- [Prompt] Count the lines below containing "apply"; state the number only.

[Data items]
■ ■ ■ ■ ■ ■ ■

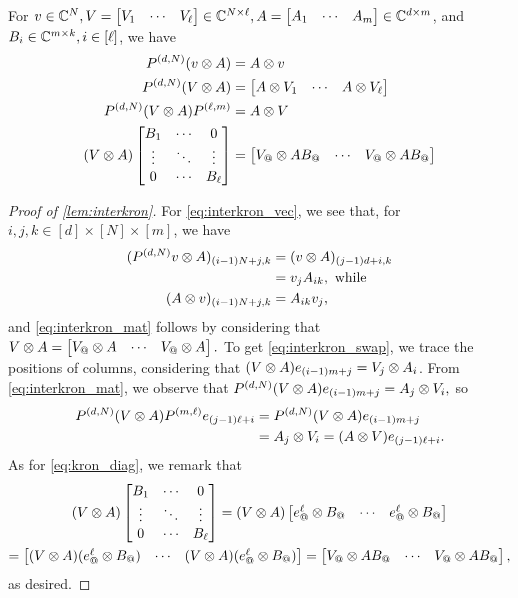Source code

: \begin{lemma}
  For $v \in \mathbb{C}^N, V = \begin{bmatrix} V_{1} & \cdots & V_{\ell} \end{bmatrix} \in \mathbb{C}^{N \times \ell}, A = \begin{bmatrix} A_{1} & \cdots & A_{m} \end{bmatrix} \in \mathbb{C}^{d \times m}$, and $B_i \in \mathbb{C}^{m \times k}, i \in [\ell]$, we have
  \begin{align}
    P^{(d, N)} (v \kron A) &= A \kron v
    \label{eq:interkron_vec} \\
    P^{(d, N)} (V \kron A) &= \rowmat{A \kron V}{1}{\ell}
    \label{eq:interkron_mat} \\
    P^{(d, N)} (V \kron A) P^{(\ell, m)} &= A \kron V
    \label{eq:interkron_swap} \\
    (V \kron A) \diagmat{B}{1}{\ell} &= \rowmatfun{V_@ \kron A B_@}{1}{\ell}
    \label{eq:kron_diag}
  \end{align}
  \label{lem:interkron}
\end{lemma}

\begin{proof}[Proof of \cref{lem:interkron}]
  For \eqref{eq:interkron_vec}, we see that, for $i, j, k \in [d] \times [N] \times [m]$, we have
  \begin{align*}
    (P^{(d, N)} v \otimes A)_{(i - 1) N + j, k} &= (v \otimes A)_{(j - 1) d + i, k} \\
    &= v_j A_{i k}, \ \text{while} \\
    (A \otimes v)_{(i - 1) N + j, k} &= A_{i k} v_j,
  \end{align*}
  and \eqref{eq:interkron_mat} follows by considering that $V \otimes A = \rowmatfun{V_@ \kron A}{1}{\ell}.$  To get \eqref{eq:interkron_swap}, we trace the positions of columns, considering that $(V \otimes A) e_{(i - 1) m + j} = V_j \otimes A_i$.  From \eqref{eq:interkron_mat}, we observe that $P^{(d, N)} (V \otimes A) e_{(i - 1) m + j} = A_j \otimes V_i,$ so \begin{align*}
    P^{(d, N)} (V \otimes A) P^{(m, \ell)} e_{(j - 1) \ell + i} &= P^{(d, N)} (V \otimes A) e_{(i - 1) m + j} \\
    &= A_j \otimes V_i = (A \otimes V) e_{(j - 1) \ell + i}.
  \end{align*}
 As for \eqref{eq:kron_diag}, we remark that \begin{gather*} (V \kron A) \diagmat{B}{1}{\ell}%
    = (V \kron A) \rowmatfun{e^\ell_@ \kron B_@}{1}{\ell}  \\ = \rowmatfun{(V \kron A) (e_@^\ell \kron B_@)}{1}{\ell} = \rowmatfun{V_@ \kron A B_@}{1}{\ell},\end{gather*} as desired.
\end{proof}

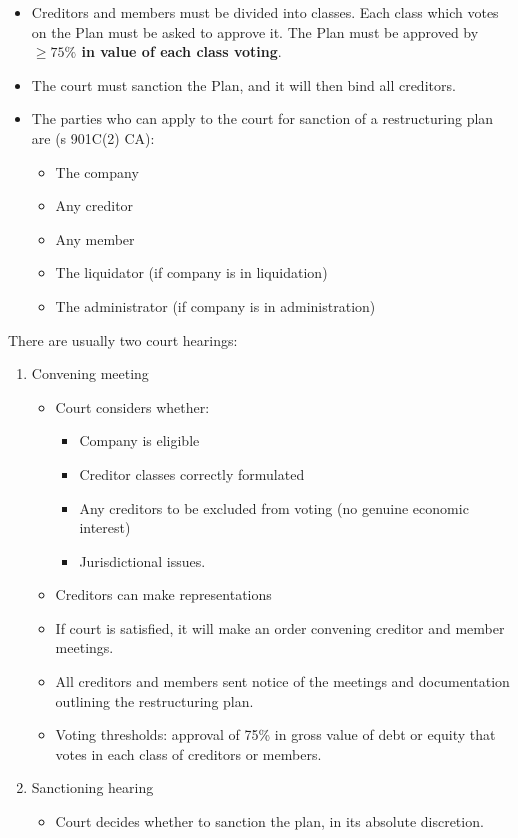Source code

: \documentclass[
]{article}
\providecommand{\tightlist}{%
  \setlength{\itemsep}{0pt}\setlength{\parskip}{0pt}}
\begin{document}
\begin{itemize}
\tightlist
\item
  Creditors and members must be divided into classes. Each class which
  votes on the Plan must be asked to approve it. The Plan must be
  approved by \textbf{{\(\geq 75\%\)} in value of each class voting}.
\item
  The court must sanction the Plan, and it will then bind all creditors.
\item
  The parties who can apply to the court for sanction of a restructuring
  plan are (s 901C(2) CA):

  \begin{itemize}
  \tightlist
  \item
    The company
  \item
    Any creditor
  \item
    Any member
  \item
    The liquidator (if company is in liquidation)
  \item
    The administrator (if company is in administration)
  \end{itemize}
\end{itemize}

There are usually two court hearings:

\begin{enumerate}
\tightlist
\item
  Convening meeting

  \begin{itemize}
  \tightlist
  \item
    Court considers whether:

    \begin{itemize}
    \tightlist
    \item
      Company is eligible
    \item
      Creditor classes correctly formulated
    \item
      Any creditors to be excluded from voting (no genuine economic
      interest)
    \item
      Jurisdictional issues.
    \end{itemize}
  \item
    Creditors can make representations
  \item
    If court is satisfied, it will make an order convening creditor and
    member meetings.
  \item
    All creditors and members sent notice of the meetings and
    documentation outlining the restructuring plan.
  \item
    Voting thresholds: approval of 75\% in gross value of debt or equity
    that votes in each class of creditors or members.
  \end{itemize}
\item
  Sanctioning hearing

  \begin{itemize}
  \tightlist
  \item
    Court decides whether to sanction the plan, in its absolute
    discretion.
  \end{itemize}
\end{enumerate}
\end{document}
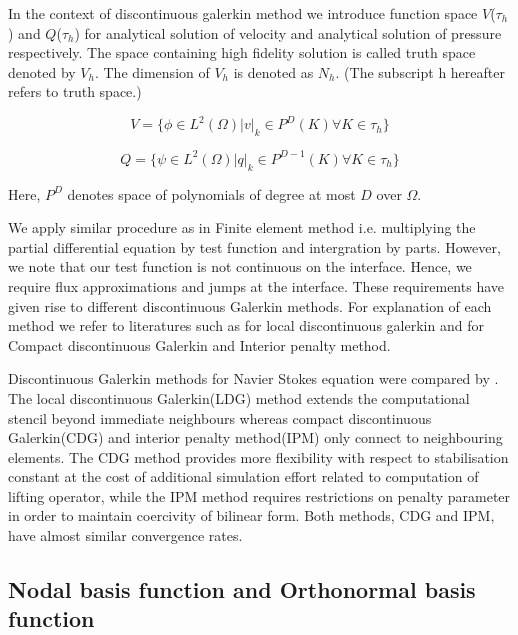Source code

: \documentclass[a4paper,12pt]{book}
\begin{document}
In the context of discontinuous galerkin method we introduce function space $V$($\tau_h$) and $Q$($\tau_h$) for analytical solution of velocity and analytical solution of pressure respectively. The space containing high fidelity solution is called truth space denoted by $V_h$. The dimension of $V_h$ is denoted as $N_h$. (The subscript h hereafter refers to truth space.)

\begin{equation} \label{velocity_test}
V = \lbrace \phi \in L^2(\Omega)| v|_k \in P^D(K) \forall K \in \tau_h \rbrace
\end{equation}

\begin{equation} \label{pressure_test}
Q = \lbrace \psi \in L^2(\Omega)| q|_k \in P^{D-1}(K) \forall K \in \tau_h \rbrace
\end{equation}

Here, $P^D$ denotes space of polynomials of degree at most $D$ over $\Omega$.

We apply similar procedure as in Finite element method i.e. multiplying the partial differential equation by test function and intergration by parts. However, we note that our test function is not continuous on the interface. Hence, we require flux approximations and jumps at the interface. These requirements have given rise to different discontinuous Galerkin methods. For explanation of each method we refer to literatures such as \cite{persson} for local discontinuous galerkin and \cite{Montlaur} for Compact discontinuous Galerkin and Interior penalty method. 

Discontinuous Galerkin methods for Navier Stokes equation were compared by \cite{Montlaur}. The local discontinuous Galerkin(LDG) method extends the computational stencil beyond immediate neighbours whereas compact discontinuous Galerkin(CDG) and interior penalty method(IPM) only connect to neighbouring elements. The CDG method provides more flexibility with respect to stabilisation constant at the cost of additional simulation effort related to computation of lifting operator, while the IPM method requires restrictions on penalty parameter in order to maintain coercivity of bilinear form. Both methods, CDG and IPM, have almost similar convergence rates. 

\subsection{Nodal basis function and Orthonormal basis function}
\end{document}
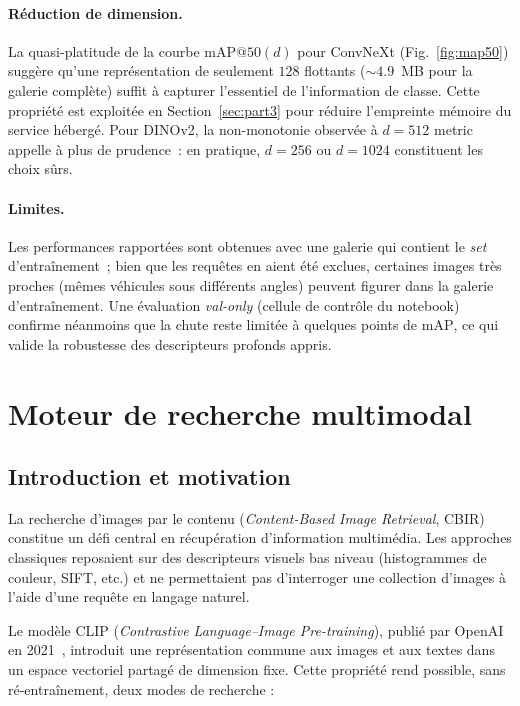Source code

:\documentclass[a4paper,11pt]{article}
\begin{document}
\paragraph{Réduction de dimension.}
La quasi-platitude de la courbe $\text{mAP}@50(d)$ pour ConvNeXt
(Fig.~\ref{fig:map50}) suggère qu'une représentation de seulement
$128$ flottants ($\sim 4.9$~MB pour la galerie complète) suffit à
capturer l'essentiel de l'information de classe. Cette propriété est
exploitée en Section~\ref{sec:part3} pour réduire l'empreinte mémoire du
service hébergé. Pour DINOv2, la non-monotonie observée à $d=512$
metric appelle à plus de prudence~: en pratique, $d=256$ ou $d=1024$
constituent les choix sûrs.

\paragraph{Limites.}
Les performances rapportées sont obtenues avec une galerie qui contient
le \textit{set} d'entraînement~; bien que les requêtes en aient été
exclues, certaines images très proches (mêmes véhicules sous
différents angles) peuvent figurer dans la galerie d'entraînement. Une
évaluation \textit{val-only} (cellule de contrôle du notebook) confirme
néanmoins que la chute reste limitée à quelques points de $\text{mAP}$,
ce qui valide la robustesse des descripteurs profonds appris.

\newpage
\section{Moteur de recherche multimodal}
\label{sec:part2}
\subsection{Introduction et motivation}
 
La recherche d'images par le contenu (\textit{Content-Based Image Retrieval}, CBIR)
constitue un défi central en récupération d'information multimédia.
Les approches classiques reposaient sur des descripteurs visuels bas niveau
(histogrammes de couleur, SIFT, etc.) et ne permettaient pas d'interroger
une collection d'images à l'aide d'une requête en langage naturel.
 
Le modèle CLIP (\textit{Contrastive Language–Image Pre-training}), publié par
OpenAI en 2021~\cite{radford2021clip}, introduit une représentation commune
aux images et aux textes dans un espace vectoriel partagé de dimension fixe.
Cette propriété rend possible, sans ré-entraînement, deux modes de recherche :
 
\end{document}

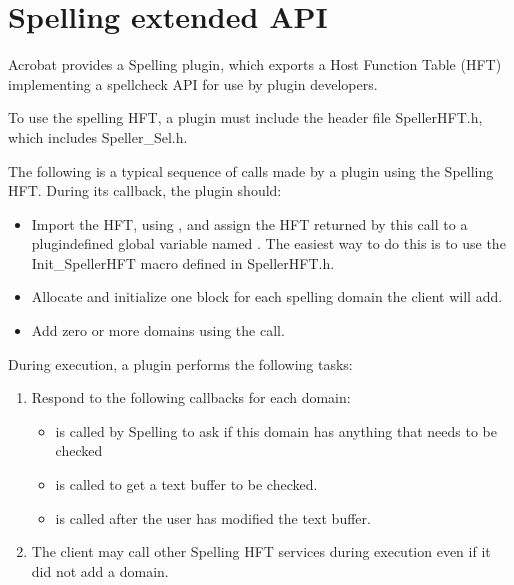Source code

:\documentclass[letterpaper,12pt,english,openany,oneside]{sphinxmanual}
\begin{document}
\section{Spelling extended API}
\label{\detokenize{Plugins_ExtendedAPI:spelling-extended-api}}
Acrobat provides a Spelling plugin, which exports a Host Function Table (HFT) implementing a spell\sphinxhyphen{}check API for use by plugin developers.

To use the spelling HFT, a plugin must include the header file SpellerHFT.h, which includes Speller\_Sel.h.

The following is a typical sequence of calls made by a plugin using the Spelling HFT. During its  callback, the plugin should:
\begin{itemize}
\item {} 
Import the HFT, using , and assign the HFT returned by this call to a plugin\sphinxhyphen{}defined global variable named . The easiest way to do this is to use the Init\_SpellerHFT macro defined in SpellerHFT.h.

\item {} 
Allocate and initialize one  block for each spelling domain the client will add.

\item {} 
Add zero or more domains using the  call.

\end{itemize}

During execution, a plugin performs the following tasks:
\begin{enumerate}
%
\item {} 
Respond to the following callbacks for each domain:
\begin{itemize}
\item {} 
 is called by Spelling to ask if this domain has anything that needs to be checked

\item {} 
 is called to get a text buffer to be checked.

\item {} 
 is called after the user has modified the text buffer.

\end{itemize}

\item {} 
The client may call other Spelling HFT services during execution even if it did not add a domain.

\end{enumerate}
\end{document}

■ ■ ■ ■ ■ ■ ■

- [Output of the exercise] 2